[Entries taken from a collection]
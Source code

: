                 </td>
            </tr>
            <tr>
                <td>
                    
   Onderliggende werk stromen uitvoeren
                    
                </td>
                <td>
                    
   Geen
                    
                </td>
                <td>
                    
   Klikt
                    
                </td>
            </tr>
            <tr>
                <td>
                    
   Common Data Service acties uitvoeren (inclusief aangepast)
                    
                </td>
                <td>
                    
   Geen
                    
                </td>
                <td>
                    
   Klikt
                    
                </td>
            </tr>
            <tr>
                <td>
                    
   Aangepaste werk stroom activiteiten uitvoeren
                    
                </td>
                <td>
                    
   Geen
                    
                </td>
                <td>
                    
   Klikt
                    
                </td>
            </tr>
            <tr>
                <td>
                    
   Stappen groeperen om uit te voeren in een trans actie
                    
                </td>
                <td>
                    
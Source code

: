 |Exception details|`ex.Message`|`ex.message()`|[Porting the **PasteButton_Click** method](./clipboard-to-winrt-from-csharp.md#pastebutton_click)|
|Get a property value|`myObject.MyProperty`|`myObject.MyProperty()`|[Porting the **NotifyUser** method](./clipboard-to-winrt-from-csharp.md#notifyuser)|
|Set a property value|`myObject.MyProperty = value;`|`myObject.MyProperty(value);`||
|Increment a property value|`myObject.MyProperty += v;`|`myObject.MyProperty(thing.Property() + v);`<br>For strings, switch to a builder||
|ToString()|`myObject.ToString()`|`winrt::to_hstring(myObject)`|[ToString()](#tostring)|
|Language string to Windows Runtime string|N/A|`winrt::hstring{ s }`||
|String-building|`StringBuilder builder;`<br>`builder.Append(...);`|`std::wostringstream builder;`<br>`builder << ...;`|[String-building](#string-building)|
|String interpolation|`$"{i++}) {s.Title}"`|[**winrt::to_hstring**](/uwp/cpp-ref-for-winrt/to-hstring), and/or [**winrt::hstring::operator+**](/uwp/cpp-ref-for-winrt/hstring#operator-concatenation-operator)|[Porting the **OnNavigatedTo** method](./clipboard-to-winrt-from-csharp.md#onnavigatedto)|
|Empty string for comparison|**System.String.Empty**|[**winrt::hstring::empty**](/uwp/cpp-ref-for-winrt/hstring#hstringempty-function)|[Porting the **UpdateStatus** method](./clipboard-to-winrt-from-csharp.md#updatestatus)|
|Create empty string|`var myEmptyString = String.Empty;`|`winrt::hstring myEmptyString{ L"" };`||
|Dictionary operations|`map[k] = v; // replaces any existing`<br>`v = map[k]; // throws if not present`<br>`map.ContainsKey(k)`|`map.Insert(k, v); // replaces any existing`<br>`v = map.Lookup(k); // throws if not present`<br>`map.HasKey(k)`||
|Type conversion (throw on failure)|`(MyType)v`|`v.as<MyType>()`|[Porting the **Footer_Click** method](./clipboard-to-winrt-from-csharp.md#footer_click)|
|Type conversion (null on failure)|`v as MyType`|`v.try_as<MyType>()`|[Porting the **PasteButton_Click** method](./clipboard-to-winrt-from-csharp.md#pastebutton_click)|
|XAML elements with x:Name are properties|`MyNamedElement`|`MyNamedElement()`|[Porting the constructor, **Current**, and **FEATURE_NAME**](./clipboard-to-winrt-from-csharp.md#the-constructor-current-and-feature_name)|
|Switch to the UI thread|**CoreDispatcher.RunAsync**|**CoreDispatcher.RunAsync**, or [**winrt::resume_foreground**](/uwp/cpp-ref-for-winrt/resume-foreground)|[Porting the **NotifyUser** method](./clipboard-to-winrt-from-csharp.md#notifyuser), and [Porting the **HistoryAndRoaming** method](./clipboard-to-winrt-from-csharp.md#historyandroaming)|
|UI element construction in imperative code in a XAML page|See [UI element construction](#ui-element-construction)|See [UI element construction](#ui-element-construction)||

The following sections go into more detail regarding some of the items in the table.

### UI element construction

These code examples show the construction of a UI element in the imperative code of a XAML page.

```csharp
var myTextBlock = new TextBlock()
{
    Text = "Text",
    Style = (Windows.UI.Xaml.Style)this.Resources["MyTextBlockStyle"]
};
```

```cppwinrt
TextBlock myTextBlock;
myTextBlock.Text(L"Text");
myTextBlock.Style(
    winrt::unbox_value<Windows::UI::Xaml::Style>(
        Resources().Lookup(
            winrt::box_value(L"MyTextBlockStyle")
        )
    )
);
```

* TASK STATEMENT
Repeat the data in its entirety, character for character.

* RESPONSE
Source code

:                 </td>
            </tr>
            <tr>
                <td>
                    
   Onderliggende werk stromen uitvoeren
                    
                </td>
                <td>
                    
   Geen
                    
                </td>
                <td>
                    
   Klikt
                    
                </td>
            </tr>
            <tr>
                <td>
                    
   Common Data Service acties uitvoeren (inclusief aangepast)
                    
                </td>
                <td>
                    
   Geen
                    
                </td>
                <td>
                    
   Klikt
                    
                </td>
            </tr>
            <tr>
                <td>
                    
   Aangepaste werk stroom activiteiten uitvoeren
                    
                </td>
                <td>
                    
   Geen
                    
                </td>
                <td>
                    
   Klikt
                    
                </td>
            </tr>
            <tr>
                <td>
                    
   Stappen groeperen om uit te voeren in een trans actie
                    
                </td>
                <td>
                    
Source code

: |Exception details|`ex.Message`|`ex.message()`|[Porting the **PasteButton_Click** method](./clipboard-to-winrt-from-csharp.md#pastebutton_click)|
|Get a property value|`myObject.MyProperty`|`myObject.MyProperty()`|[Porting the **NotifyUser** method](./clipboard-to-winrt-from-csharp.md#notifyuser)|
|Set a property value|`myObject.MyProperty = value;`|`myObject.MyProperty(value);`||
|Increment a property value|`myObject.MyProperty += v;`|`myObject.MyProperty(thing.Property() + v);`<br>For strings, switch to a builder||
|ToString()|`myObject.ToString()`|`winrt::to_hstring(myObject)`|[ToString()](#tostring)|
|Language string to Windows Runtime string|N/A|`winrt::hstring{ s }`||
|String-building|`StringBuilder builder;`<br>`builder.Append(...);`|`std::wostringstream builder;`<br>`builder << ...;`|[String-building](#string-building)|
|String interpolation|`$"{i++}) {s.Title}"`|[**winrt::to_hstring**](/uwp/cpp-ref-for-winrt/to-hstring), and/or [**winrt::hstring::operator+**](/uwp/cpp-ref-for-winrt/hstring#operator-concatenation-operator)|[Porting the **OnNavigatedTo** method](./clipboard-to-winrt-from-csharp.md#onnavigatedto)|
|Empty string for comparison|**System.String.Empty**|[**winrt::hstring::empty**](/uwp/cpp-ref-for-winrt/hstring#hstringempty-function)|[Porting the **UpdateStatus** method](./clipboard-to-winrt-from-csharp.md#updatestatus)|
|Create empty string|`var myEmptyString = String.Empty;`|`winrt::hstring myEmptyString{ L"" };`||
|Dictionary operations|`map[k] = v; // replaces any existing`<br>`v = map[k]; // throws if not present`<br>`map.ContainsKey(k)`|`map.Insert(k, v); // replaces any existing`<br>`v = map.Lookup(k); // throws if not present`<br>`map.HasKey(k)`||
|Type conversion (throw on failure)|`(MyType)v`|`v.as<MyType>()`|[Porting the **Footer_Click** method](./clipboard-to-winrt-from-csharp.md#footer_click)|
|Type conversion (null on failure)|`v as MyType`|`v.try_as<MyType>()`|[Porting the **PasteButton_Click** method](./clipboard-to-winrt-from-csharp.md#pastebutton_click)|
|XAML elements with x:Name are properties|`MyNamedElement`|`MyNamedElement()`|[Porting the constructor, **Current**, and **FEATURE_NAME**](./clipboard-to-winrt-from-csharp.md#the-constructor-current-and-feature_name)|
|Switch to the UI thread|**CoreDispatcher.RunAsync**|**CoreDispatcher.RunAsync**, or [**winrt::resume_foreground**](/uwp/cpp-ref-for-winrt/resume-foreground)|[Porting the **NotifyUser** method](./clipboard-to-winrt-from-csharp.md#notifyuser), and [Porting the **HistoryAndRoaming** method](./clipboard-to-winrt-from-csharp.md#historyandroaming)|
|UI element construction in imperative code in a XAML page|See [UI element construction](#ui-element-construction)|See [UI element construction](#ui-element-construction)||

The following sections go into more detail regarding some of the items in the table.

### UI element construction

These code examples show the construction of a UI element in the imperative code of a XAML page.

```csharp
var myTextBlock = new TextBlock()
{
    Text = "Text",
    Style = (Windows.UI.Xaml.Style)this.Resources["MyTextBlockStyle"]
};
```

```cppwinrt
TextBlock myTextBlock;
myTextBlock.Text(L"Text");
myTextBlock.Style(
    winrt::unbox_value<Windows::UI::Xaml::Style>(
        Resources().Lookup(
            winrt::box_value(L"MyTextBlockStyle")
        )
    )
);
```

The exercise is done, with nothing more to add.